Quincy Oct. 18. 1814
My dear Friend,
Your last Letter has affected me more than any I ever received from You. The Loss of your Friend Mr Mappa, your own Loss and Madam Vanderkemps loss must be So severe, that my heart has been deeply affected with the News, in the midst of the public News. The Menaces of G.B. I despize; but the Grief of my Friend melts my heart. Oh! that you were near me!
Is the Pope and the Inquisition to make Us regret the Banishment of Napoleon and even to lament the death of Robespierre?
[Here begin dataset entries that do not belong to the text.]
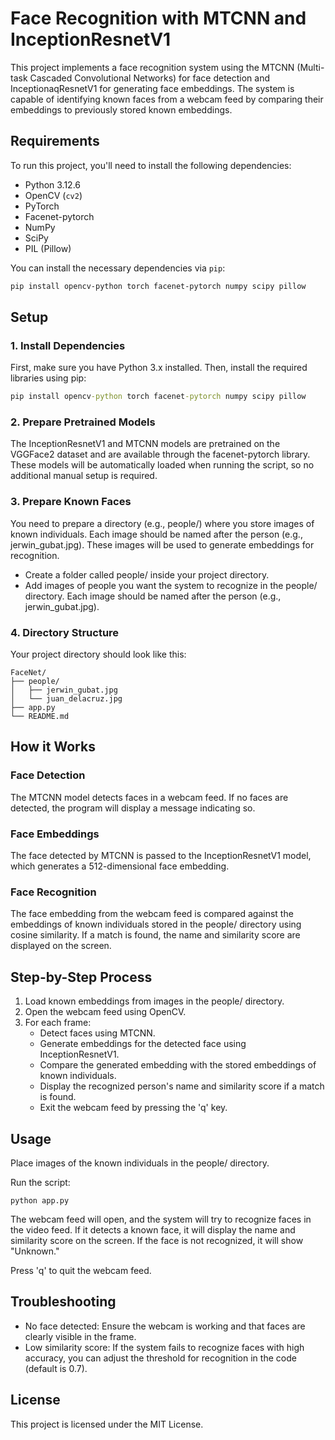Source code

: # Face Recognition with MTCNN and InceptionResnetV1

This project implements a face recognition system using the MTCNN (Multi-task Cascaded Convolutional Networks) for face detection and InceptionaqResnetV1 for generating face embeddings. The system is capable of identifying known faces from a webcam feed by comparing their embeddings to previously stored known embeddings.

## Requirements

To run this project, you'll need to install the following dependencies:

- Python 3.12.6
- OpenCV (`cv2`)
- PyTorch
- Facenet-pytorch
- NumPy
- SciPy
- PIL (Pillow)

You can install the necessary dependencies via `pip`:

```bash
pip install opencv-python torch facenet-pytorch numpy scipy pillow
```
## Setup
### 1. Install Dependencies
First, make sure you have Python 3.x installed. Then, install the required libraries using pip:
```cmd
pip install opencv-python torch facenet-pytorch numpy scipy pillow
```
### 2. Prepare Pretrained Models
The InceptionResnetV1 and MTCNN models are pretrained on the VGGFace2 dataset and are available through the facenet-pytorch library. These models will be automatically loaded when running the script, so no additional manual setup is required.
### 3. Prepare Known Faces
You need to prepare a directory (e.g., people/) where you store images of known individuals. Each image should be named after the person (e.g., jerwin_gubat.jpg). These images will be used to generate embeddings for recognition.
- Create a folder called people/ inside your project directory.
- Add images of people you want the system to recognize in the people/ directory. Each image should be named after the person (e.g., jerwin_gubat.jpg).
### 4. Directory Structure
Your project directory should look like this:
```
FaceNet/
├── people/
│   ├── jerwin_gubat.jpg
│   └── juan_delacruz.jpg
├── app.py
└── README.md
```
## How it Works
### Face Detection
The MTCNN model detects faces in a webcam feed. If no faces are detected, the program will display a message indicating so.

### Face Embeddings
The face detected by MTCNN is passed to the InceptionResnetV1 model, which generates a 512-dimensional face embedding.

### Face Recognition
The face embedding from the webcam feed is compared against the embeddings of known individuals stored in the people/ directory using cosine similarity. If a match is found, the name and similarity score are displayed on the screen.

## Step-by-Step Process
1. Load known embeddings from images in the people/ directory.
2. Open the webcam feed using OpenCV.
3. For each frame:
     - Detect faces using MTCNN.
     - Generate embeddings for the detected face using InceptionResnetV1.
     - Compare the generated embedding with the stored embeddings of known individuals.
     - Display the recognized person's name and similarity score if a match is found.
     - Exit the webcam feed by pressing the 'q' key.
## Usage
Place images of the known individuals in the people/ directory.

Run the script:
```
python app.py
```
The webcam feed will open, and the system will try to recognize faces in the video feed. If it detects a known face, it will display the name and similarity score on the screen. If the face is not recognized, it will show "Unknown."

Press 'q' to quit the webcam feed.

## Troubleshooting
- No face detected: Ensure the webcam is working and that faces are clearly visible in the frame.
- Low similarity score: If the system fails to recognize faces with high accuracy, you can adjust the threshold for recognition in the code (default is 0.7).
## License
This project is licensed under the MIT License.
Or
Is the Emancipation of the Scheldt, of Antwerp, of Ostend &c to guard Us against British Arrogance, So much more during than that of France?
Could I ramble with you over Montezillo, and the Hills and Vallies in its neighbourhood, I would open my whole Soull to you: but even then I Should blush to descend from the Cause of Mankind and my own Country to the petty Interest of my own Family. But I will blush and descend.
You wish to know the Parentage of Mrs. De Windt.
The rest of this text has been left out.